British Academy: The UK's National Academy for the Humanities and Social Sciences
A HUNDRED YEARS OF DUNHUANG, 1907-2007
Abstracts
The Dunhuang Collection in the National Museum, New Delhi, India
Chhaya Bhattacharya-Haesner, Berlin
The objects were brought to India and later divided, mainly between London and Delhi. Under Stein’s numbering system each accession number indicates provenance, exact find spot and series number of the find at that place. This March, my successor presented a new, separate system (‘National Museum’s Numbers), to supplant Stein’s unitary (Delhi/London) system. After taking charge of the Stein Collection in the National Museum, Delhi, I carried out its first-ever complete verification, registering 11,837 objects, including some 300 banners, 2,000 pieces of stucco, 600 textile fragments, and 900 pieces of wall paintings.
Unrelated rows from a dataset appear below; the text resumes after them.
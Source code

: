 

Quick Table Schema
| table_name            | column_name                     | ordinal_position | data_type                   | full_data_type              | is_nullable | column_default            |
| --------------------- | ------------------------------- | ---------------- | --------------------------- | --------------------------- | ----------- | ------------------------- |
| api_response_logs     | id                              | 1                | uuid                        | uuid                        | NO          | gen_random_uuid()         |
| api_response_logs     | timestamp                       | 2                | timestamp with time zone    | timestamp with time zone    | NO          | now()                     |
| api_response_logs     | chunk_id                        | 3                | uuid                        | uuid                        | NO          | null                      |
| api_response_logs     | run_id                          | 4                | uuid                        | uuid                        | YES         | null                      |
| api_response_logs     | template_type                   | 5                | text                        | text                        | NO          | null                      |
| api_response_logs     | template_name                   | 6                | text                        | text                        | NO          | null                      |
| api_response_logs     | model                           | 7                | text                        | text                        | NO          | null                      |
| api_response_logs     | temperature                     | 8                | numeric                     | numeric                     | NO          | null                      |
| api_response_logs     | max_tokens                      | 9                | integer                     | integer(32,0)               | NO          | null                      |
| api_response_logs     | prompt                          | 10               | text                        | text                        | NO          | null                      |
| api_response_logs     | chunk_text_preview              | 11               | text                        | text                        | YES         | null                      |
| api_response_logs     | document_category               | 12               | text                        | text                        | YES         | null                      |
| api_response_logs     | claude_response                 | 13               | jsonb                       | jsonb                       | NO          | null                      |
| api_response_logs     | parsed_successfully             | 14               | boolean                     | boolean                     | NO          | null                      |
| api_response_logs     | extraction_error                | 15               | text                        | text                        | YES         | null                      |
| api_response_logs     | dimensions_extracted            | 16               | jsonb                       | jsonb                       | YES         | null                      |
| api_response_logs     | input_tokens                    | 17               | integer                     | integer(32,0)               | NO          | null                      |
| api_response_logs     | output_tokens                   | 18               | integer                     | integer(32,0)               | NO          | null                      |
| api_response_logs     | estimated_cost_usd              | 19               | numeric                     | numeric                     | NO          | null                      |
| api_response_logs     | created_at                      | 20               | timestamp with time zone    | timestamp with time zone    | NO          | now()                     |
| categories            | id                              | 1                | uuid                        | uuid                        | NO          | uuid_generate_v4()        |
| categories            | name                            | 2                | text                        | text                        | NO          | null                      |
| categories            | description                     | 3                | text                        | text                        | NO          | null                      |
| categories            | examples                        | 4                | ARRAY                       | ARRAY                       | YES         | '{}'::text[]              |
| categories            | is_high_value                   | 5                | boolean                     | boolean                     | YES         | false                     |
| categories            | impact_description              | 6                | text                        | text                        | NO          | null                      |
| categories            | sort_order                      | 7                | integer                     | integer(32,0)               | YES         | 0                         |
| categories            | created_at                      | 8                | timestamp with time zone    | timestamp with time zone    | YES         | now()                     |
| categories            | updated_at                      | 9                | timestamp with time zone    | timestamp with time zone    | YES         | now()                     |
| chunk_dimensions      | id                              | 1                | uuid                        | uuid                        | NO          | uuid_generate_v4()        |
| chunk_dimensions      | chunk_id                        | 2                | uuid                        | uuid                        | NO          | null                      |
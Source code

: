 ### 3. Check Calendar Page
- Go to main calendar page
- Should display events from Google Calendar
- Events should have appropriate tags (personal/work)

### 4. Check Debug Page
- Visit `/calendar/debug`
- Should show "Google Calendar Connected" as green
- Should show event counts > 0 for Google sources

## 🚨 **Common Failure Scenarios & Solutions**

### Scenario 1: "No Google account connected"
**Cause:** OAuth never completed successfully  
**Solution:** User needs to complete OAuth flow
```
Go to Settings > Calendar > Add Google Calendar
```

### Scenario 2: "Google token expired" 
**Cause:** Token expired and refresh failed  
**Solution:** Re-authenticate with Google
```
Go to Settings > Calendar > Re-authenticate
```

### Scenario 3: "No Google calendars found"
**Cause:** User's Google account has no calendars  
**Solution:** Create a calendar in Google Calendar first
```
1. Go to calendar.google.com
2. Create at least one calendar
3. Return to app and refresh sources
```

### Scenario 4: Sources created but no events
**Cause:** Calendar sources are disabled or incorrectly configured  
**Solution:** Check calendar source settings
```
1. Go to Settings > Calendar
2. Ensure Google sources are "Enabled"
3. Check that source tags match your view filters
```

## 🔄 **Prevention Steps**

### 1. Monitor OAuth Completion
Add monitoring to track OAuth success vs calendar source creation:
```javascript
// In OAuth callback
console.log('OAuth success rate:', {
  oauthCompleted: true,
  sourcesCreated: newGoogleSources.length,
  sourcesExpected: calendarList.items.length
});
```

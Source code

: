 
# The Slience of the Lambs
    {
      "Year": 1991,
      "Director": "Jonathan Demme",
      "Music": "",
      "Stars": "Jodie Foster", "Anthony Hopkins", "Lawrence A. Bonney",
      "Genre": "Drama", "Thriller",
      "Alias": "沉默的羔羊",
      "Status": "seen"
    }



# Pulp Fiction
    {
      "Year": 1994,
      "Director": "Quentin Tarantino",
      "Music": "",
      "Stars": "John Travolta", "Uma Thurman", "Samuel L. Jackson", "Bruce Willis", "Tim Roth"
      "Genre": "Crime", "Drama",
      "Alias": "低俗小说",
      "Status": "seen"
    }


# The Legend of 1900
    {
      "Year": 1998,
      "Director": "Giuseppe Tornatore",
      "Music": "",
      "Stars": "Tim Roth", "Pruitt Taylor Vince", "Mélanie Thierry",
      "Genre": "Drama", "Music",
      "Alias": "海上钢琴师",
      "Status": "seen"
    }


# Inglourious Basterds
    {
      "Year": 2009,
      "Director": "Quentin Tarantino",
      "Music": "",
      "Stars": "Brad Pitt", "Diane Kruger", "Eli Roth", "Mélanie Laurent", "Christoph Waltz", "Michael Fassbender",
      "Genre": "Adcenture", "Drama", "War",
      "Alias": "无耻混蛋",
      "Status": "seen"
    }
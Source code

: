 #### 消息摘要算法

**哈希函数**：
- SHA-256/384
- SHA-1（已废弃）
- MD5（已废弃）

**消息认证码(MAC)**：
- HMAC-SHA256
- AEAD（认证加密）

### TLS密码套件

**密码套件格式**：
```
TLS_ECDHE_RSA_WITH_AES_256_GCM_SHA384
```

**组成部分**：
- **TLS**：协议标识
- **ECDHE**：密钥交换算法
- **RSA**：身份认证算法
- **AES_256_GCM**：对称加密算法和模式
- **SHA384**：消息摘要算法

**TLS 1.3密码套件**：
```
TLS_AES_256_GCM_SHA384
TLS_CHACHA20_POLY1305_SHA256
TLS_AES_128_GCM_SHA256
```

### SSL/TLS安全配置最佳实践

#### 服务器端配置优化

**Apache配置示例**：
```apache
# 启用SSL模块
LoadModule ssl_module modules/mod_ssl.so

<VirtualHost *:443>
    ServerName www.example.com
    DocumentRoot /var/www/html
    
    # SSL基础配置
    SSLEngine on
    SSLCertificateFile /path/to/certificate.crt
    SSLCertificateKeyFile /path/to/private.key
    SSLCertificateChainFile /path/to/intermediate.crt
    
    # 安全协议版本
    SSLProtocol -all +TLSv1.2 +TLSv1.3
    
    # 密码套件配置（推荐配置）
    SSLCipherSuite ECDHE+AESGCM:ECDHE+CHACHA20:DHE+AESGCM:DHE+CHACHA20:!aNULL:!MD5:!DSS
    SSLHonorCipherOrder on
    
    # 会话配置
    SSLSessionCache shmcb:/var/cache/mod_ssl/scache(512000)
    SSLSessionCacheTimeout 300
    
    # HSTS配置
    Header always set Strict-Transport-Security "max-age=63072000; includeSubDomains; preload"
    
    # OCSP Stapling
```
Over 1000 objects are from Dunhuang. The work was supervised, checked and finally approved by a joint museum/ministry Expert Committee in October 1990, in a report recommending the work as the base for future work. After leaving the Museum, I presented the Committee’s and my own recommendations at the IGNCA in 1997 and 2000 (IICAS- and Unesco-sponsored seminar) and, in 1995, at the BM’s Stein Day. The various recommendations and reports should be implemented; digitisation of objects should be undertaken; research on Dunhuang banners, of which I have done two-thirds, should be completed; all research work should be of a comparative nature; preservation should be kept in mind.